The 22-year-old Manchester United striker was praised by Prime Minister Boris Johnson for his highly personal campaign.
England footballer Marcus Rashford has said he is planning his next move to help struggling families after his campaign to extend the children’s food voucher scheme into the summer holidays led to a Government U-turn.
The 22-year-old Manchester United striker was praised by Prime Minister Boris Johnson for his highly personal campaign, which forced the change in policy.
Downing Street on Tuesday announced a one-off £120 million fund which will benefit some 1.3 million children in England over the six-week summer period.
Rashford told BBC Breakfast he was “shocked” by the decision, adding: “It’s a big decision for someone to make and I’m just grateful that the Prime Minister did change his decision and he understood.
“I spoke to him and thanked him for that. It’s a nice feeling but I’m just happy that people’s lives, and people’s summers especially, have been changed for the better.”
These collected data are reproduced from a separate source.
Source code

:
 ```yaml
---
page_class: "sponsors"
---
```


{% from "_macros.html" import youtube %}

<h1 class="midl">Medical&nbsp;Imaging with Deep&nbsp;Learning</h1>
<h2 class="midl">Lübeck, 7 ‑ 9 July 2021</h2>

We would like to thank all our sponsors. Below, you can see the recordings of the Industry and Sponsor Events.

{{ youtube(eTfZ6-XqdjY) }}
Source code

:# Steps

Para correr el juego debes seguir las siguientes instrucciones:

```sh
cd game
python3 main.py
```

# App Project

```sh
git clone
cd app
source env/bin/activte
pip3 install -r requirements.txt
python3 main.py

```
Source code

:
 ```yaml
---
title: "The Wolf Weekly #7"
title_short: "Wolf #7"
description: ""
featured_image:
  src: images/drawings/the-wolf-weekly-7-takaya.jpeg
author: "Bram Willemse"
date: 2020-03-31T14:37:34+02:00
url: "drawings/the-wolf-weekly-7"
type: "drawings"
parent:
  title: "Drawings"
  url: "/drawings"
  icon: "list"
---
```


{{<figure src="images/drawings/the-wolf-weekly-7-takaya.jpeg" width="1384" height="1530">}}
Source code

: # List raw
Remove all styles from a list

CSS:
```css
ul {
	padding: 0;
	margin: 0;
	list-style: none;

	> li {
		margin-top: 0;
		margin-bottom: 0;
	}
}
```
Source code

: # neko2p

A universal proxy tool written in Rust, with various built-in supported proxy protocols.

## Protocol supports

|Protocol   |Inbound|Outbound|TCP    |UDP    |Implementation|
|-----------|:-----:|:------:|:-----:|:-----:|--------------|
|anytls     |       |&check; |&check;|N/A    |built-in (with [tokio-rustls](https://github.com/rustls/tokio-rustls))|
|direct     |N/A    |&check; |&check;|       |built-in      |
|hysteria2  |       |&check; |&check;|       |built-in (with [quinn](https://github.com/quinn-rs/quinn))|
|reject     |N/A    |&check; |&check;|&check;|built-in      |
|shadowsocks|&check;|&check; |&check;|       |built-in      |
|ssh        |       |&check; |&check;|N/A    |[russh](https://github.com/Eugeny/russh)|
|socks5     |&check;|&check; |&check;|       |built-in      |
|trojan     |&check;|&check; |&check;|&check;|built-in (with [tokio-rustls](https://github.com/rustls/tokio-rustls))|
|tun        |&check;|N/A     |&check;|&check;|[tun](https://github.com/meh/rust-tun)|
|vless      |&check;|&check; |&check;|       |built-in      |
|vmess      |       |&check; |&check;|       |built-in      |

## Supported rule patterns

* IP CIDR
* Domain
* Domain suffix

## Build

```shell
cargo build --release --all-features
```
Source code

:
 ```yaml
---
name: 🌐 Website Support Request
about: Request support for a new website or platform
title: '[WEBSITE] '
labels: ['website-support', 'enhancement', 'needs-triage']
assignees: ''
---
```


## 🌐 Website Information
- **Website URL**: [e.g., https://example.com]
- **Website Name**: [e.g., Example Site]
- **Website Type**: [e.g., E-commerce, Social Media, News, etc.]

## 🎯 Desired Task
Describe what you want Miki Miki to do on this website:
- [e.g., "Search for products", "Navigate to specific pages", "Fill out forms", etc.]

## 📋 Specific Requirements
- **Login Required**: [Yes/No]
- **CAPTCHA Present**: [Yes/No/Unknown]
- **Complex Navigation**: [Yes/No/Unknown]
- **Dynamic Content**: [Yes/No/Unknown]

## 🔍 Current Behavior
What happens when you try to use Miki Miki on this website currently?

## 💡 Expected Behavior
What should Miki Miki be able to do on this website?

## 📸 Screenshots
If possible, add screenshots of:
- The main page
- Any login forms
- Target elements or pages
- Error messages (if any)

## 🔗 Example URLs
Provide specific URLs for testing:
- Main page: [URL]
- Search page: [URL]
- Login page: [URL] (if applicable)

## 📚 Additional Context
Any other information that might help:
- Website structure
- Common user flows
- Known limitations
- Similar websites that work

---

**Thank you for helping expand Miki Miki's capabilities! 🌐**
But the player said that people are “struggling all year round” and he now wants to learn “how we can help them best” in the future.
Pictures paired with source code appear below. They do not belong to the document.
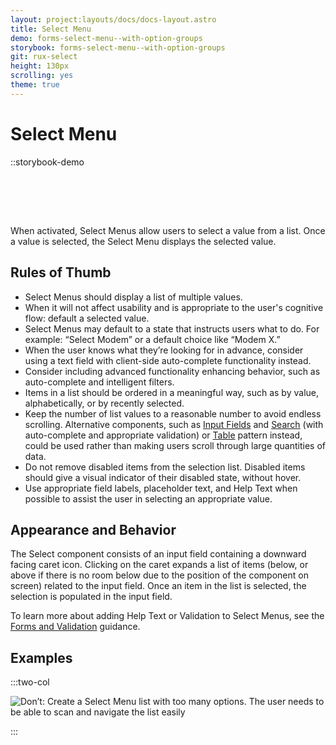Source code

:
 ```yaml
---
layout: project:layouts/docs/docs-layout.astro
title: Select Menu
demo: forms-select-menu--with-option-groups
storybook: forms-select-menu--with-option-groups
git: rux-select
height: 130px
scrolling: yes
theme: true
---
```


# Select Menu

::storybook-demo

<hr style="height:65px; visibility:hidden;" />
When activated, Select Menus allow users to select a value from a list. Once a value is selected, the Select Menu displays the selected value.

## Rules of Thumb

- Select Menus should display a list of multiple values.
- When it will not affect usability and is appropriate to the user's cognitive flow: default a selected value.
- Select Menus may default to a state that instructs users what to do. For example: “Select Modem” or a default choice like “Modem X.”
- When the user knows what they’re looking for in advance, consider using a text field with client-side auto-complete functionality instead.
- Consider including advanced functionality enhancing behavior, such as auto-complete and intelligent filters.
- Items in a list should be ordered in a meaningful way, such as by value, alphabetically, or by recently selected.
- Keep the number of list values to a reasonable number to avoid endless scrolling. Alternative components, such as [Input Fields](/components/input-field) and [Search](/components/search) (with auto-complete and appropriate validation) or [Table](/patterns/table) pattern instead, could be used rather than making users scroll through large quantities of data.
- Do not remove disabled items from the selection list. Disabled items should give a visual indicator of their disabled state, without hover.
- Use appropriate field labels, placeholder text, and Help Text when possible to assist the user in selecting an appropriate value.

## Appearance and Behavior

The Select component consists of an input field containing a downward facing caret icon. Clicking on the caret expands a list of items (below, or above if there is no room below due to the position of the component on screen) related to the input field. Once an item in the list is selected, the selection is populated in the input field.

To learn more about adding Help Text or Validation to Select Menus, see the [Forms and Validation](/patterns/forms-and-validation) guidance.

## Examples

:::two-col

![Don’t: Create a Select Menu list with too many options. The user needs to be able to scan and navigate the list easily](/img/components/select-dont-1.png "Don’t: Create a Select Menu list with too many options. The user needs to be able to scan and navigate the list easily")

:::
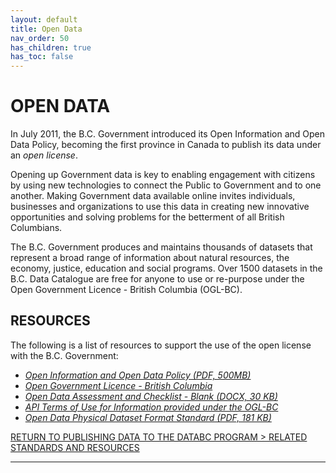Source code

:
 ```yaml
---
layout: default
title: Open Data 
nav_order: 50
has_children: true
has_toc: false
---
```


# OPEN DATA

In July 2011, the B.C. Government introduced its Open Information and Open Data Policy, becoming the first province in Canada to publish its data under an _open license_.

Opening up Government data is key to enabling engagement with citizens by using new technologies to connect the Public to Government and to one another. Making Government data available online invites individuals, businesses and organizations to use this data in creating new innovative opportunities and solving problems for the betterment of all British Columbians.

The B.C. Government produces and maintains thousands of datasets that represent a broad range of information about natural resources, the economy, justice, education and social programs.  Over 1500 datasets in the B.C. Data Catalogue are free for anyone to use or re-purpose under the Open Government Licence - British Columbia (OGL-BC).

## RESOURCES

The following is a list of resources to support the use of the open license with the B.C. Government:

+ [_Open Information and Open Data Policy (PDF, 500MB)_](https://www2.gov.bc.ca/assets/gov/british-columbians-our-governments/services-policies-for-government/information-management-technology/information-privacy/resources/policies-guidelines/open-information-open-data-policy.pdf)
+ [_Open Government Licence - British Columbia_](https://www2.gov.bc.ca/gov/content/data/open-data/open-government-licence-bc)
+ [_Open Data Assessment and Checklist - Blank (DOCX, 30 KB)_](https://www2.gov.bc.ca/assets/gov/data/open-data/open_data_assessment_and_checklist.docx)
+ [_API Terms of Use for Information provided under the OGL-BC_](https://www2.gov.bc.ca/gov/content/data/open-data/api-terms-of-use-for-ogl-information)
+ [_Open Data Physical Dataset Format Standard (PDF, 181 KB)_](http://www2.gov.bc.ca/assets/gov/government/services-for-government-and-broader-public-sector/information-technology-services/standards-files/open_data_physical_dataset_extract.pdf)

[RETURN TO PUBLISHING DATA TO THE DATABC PROGRAM > RELATED STANDARDS AND RESOURCES][2]

-------------------------------------------------------

[2]: ../index.md#related-standards-and-resources
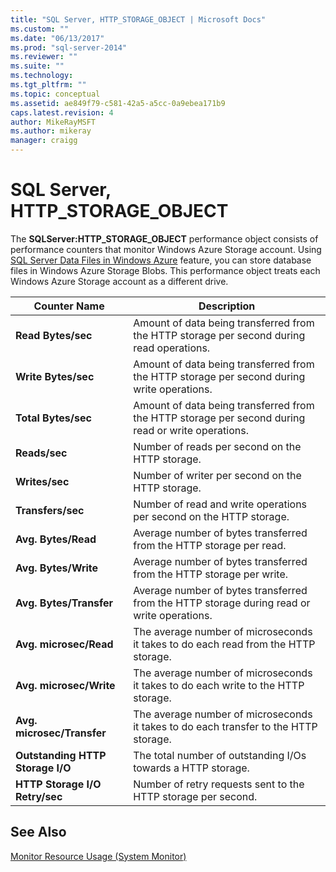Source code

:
 ```yaml
---
title: "SQL Server, HTTP_STORAGE_OBJECT | Microsoft Docs"
ms.custom: ""
ms.date: "06/13/2017"
ms.prod: "sql-server-2014"
ms.reviewer: ""
ms.suite: ""
ms.technology:
ms.tgt_pltfrm: ""
ms.topic: conceptual
ms.assetid: ae849f79-c581-42a5-a5cc-0a9ebea171b9
caps.latest.revision: 4
author: MikeRayMSFT
ms.author: mikeray
manager: craigg
---
```

# SQL Server, HTTP_STORAGE_OBJECT
  The **SQLServer:HTTP_STORAGE_OBJECT** performance object consists of performance counters that monitor Windows Azure Storage account. Using [SQL Server Data Files in Windows Azure](../databases/sql-server-data-files-in-microsoft-azure.md) feature, you can store database files in Windows Azure Storage Blobs. This performance object treats each Windows Azure Storage account as a different drive.  
  
|Counter Name|Description|  
|------------------|-----------------|  
|**Read Bytes/sec**|Amount of data being transferred from the HTTP storage per second during read operations.|  
|**Write Bytes/sec**|Amount of data being transferred from the HTTP storage per second during write operations.|  
|**Total Bytes/sec**|Amount of data being transferred from the HTTP storage per second during read or write operations.|  
|**Reads/sec**|Number of reads per second on the HTTP storage.|  
|**Writes/sec**|Number of writer per second on the HTTP storage.|  
|**Transfers/sec**|Number of read and write operations per second on the HTTP storage.|  
|**Avg. Bytes/Read**|Average number of bytes transferred from the HTTP storage per read.|  
|**Avg. Bytes/Write**|Average number of bytes transferred from the HTTP storage per write.|  
|**Avg. Bytes/Transfer**|Average number of bytes transferred from the HTTP storage during read or write operations.|  
|**Avg. microsec/Read**|The average number of microseconds it takes to do each read from the HTTP storage.|  
|**Avg. microsec/Write**|The average number of microseconds it takes to do each write to the HTTP storage.|  
|**Avg. microsec/Transfer**|The average number of microseconds it takes to do each transfer to the HTTP storage.|  
|**Outstanding HTTP Storage I/O**|The total number of outstanding I/Os towards a HTTP storage.|  
|**HTTP Storage I/O Retry/sec**|Number of retry requests sent to the HTTP storage per second.|  
  
## See Also  
 [Monitor Resource Usage &#40;System Monitor&#41;](monitor-resource-usage-system-monitor.md)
“I think this is only going to be successful throughout the summer period so we’ve bought ourselves six weeks of time now to plan and figure out what’s next and keep taking steps forward,” said Rashford.
“I don’t want this to be the end of it because there are definitely more steps that need to be taken. So we just need to analyse the response.”
Rashford wrote an open letter on Monday asking the Government to reverse its decision not to award free school meals vouchers to vulnerable children outside term time.
A Department for Education spokesman said later that day that the national voucher scheme was not being extended.
But, amid mounting pressure, Number 10 said on Tuesday that the Government would provide a Covid Summer Food Fund to reflect the fact that families face an “unprecedented situation” over the holidays.
Mr Johnson congratulated Rashford on the campaign, saying the policy change was the “right thing to do”.
The PM told the daily Downing Street press conference: “Clearly free school meals should generally apply in term time, that’s what they are there for.
“But we have to understand the pressures families are under right now and that’s why we’ve responded as we have.
“As I say, I think it is the right thing to do and it will help the kids from the families who really need it.”
It is understood that payment will be in the form of a one-off six-week voucher given to eligible families at the end of term to use in supermarkets.
The vouchers will amount to £15 a week per child and some 1.3 million children in England will be eligible, the Prime Minister’s spokesman said.
The scheme will not continue beyond this summer, Downing Street said.